━━━ Entries provided ━━━
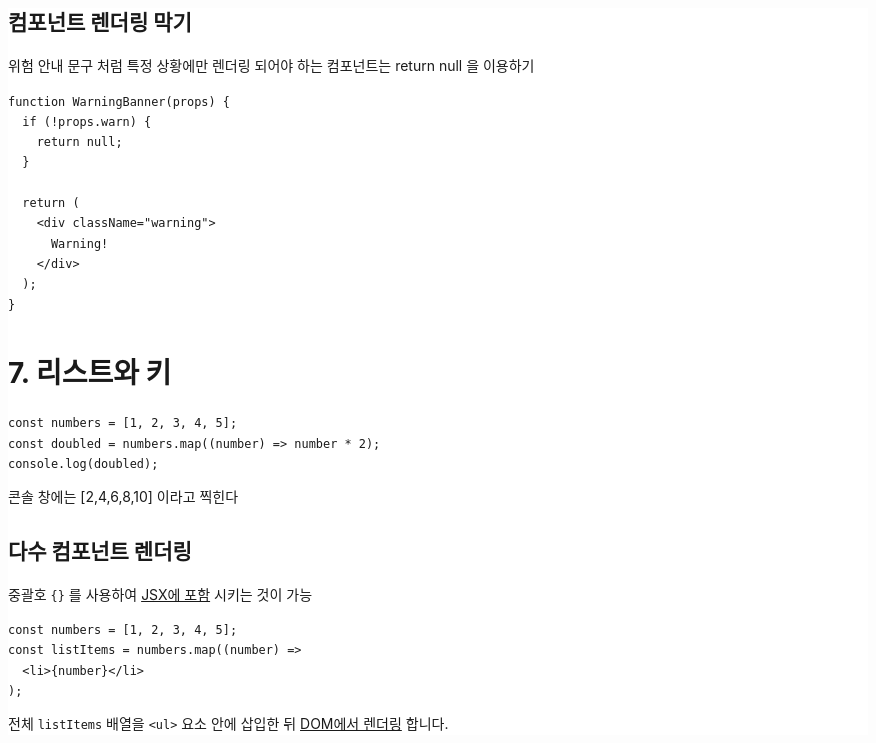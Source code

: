 



## 컴포넌트 렌더링 막기



위험 안내 문구 처럼 특정 상황에만 렌더링 되어야 하는 컴포넌트는  return null 을 이용하기



```react
function WarningBanner(props) {
  if (!props.warn) {
    return null;
  }

  return (
    <div className="warning">
      Warning!
    </div>
  );
}

```





# 7. 리스트와 키 



```react
const numbers = [1, 2, 3, 4, 5];
const doubled = numbers.map((number) => number * 2);
console.log(doubled);
```

콘솔 창에는 [2,4,6,8,10] 이라고 찍힌다



## 다수 컴포넌트 렌더링



중괄호 `{}` 를 사용하여 [JSX에 포함](https://reactjs-kr.firebaseapp.com/docs/introducing-jsx.html#embedding-expressions-in-jsx) 시키는 것이 가능



```react
const numbers = [1, 2, 3, 4, 5];
const listItems = numbers.map((number) =>
  <li>{number}</li>
);
```

전체 `listItems` 배열을 `<ul>` 요소 안에 삽입한 뒤 [DOM에서 렌더링](https://reactjs-kr.firebaseapp.com/docs/rendering-elements.html#rendering-an-element-into-the-dom) 합니다.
━━━
**What is expected:** Print out every entry above without changing a word, and leave out the pictures.

**Answer section:**
Source code

: 



## 컴포넌트 렌더링 막기



위험 안내 문구 처럼 특정 상황에만 렌더링 되어야 하는 컴포넌트는  return null 을 이용하기



```react
function WarningBanner(props) {
  if (!props.warn) {
    return null;
  }

  return (
    <div className="warning">
      Warning!
    </div>
  );
}

```





# 7. 리스트와 키 



```react
const numbers = [1, 2, 3, 4, 5];
const doubled = numbers.map((number) => number * 2);
console.log(doubled);
```

콘솔 창에는 [2,4,6,8,10] 이라고 찍힌다



## 다수 컴포넌트 렌더링



중괄호 `{}` 를 사용하여 [JSX에 포함](https://reactjs-kr.firebaseapp.com/docs/introducing-jsx.html#embedding-expressions-in-jsx) 시키는 것이 가능



```react
const numbers = [1, 2, 3, 4, 5];
const listItems = numbers.map((number) =>
  <li>{number}</li>
);
```

전체 `listItems` 배열을 `<ul>` 요소 안에 삽입한 뒤 [DOM에서 렌더링](https://reactjs-kr.firebaseapp.com/docs/rendering-elements.html#rendering-an-element-into-the-dom) 합니다.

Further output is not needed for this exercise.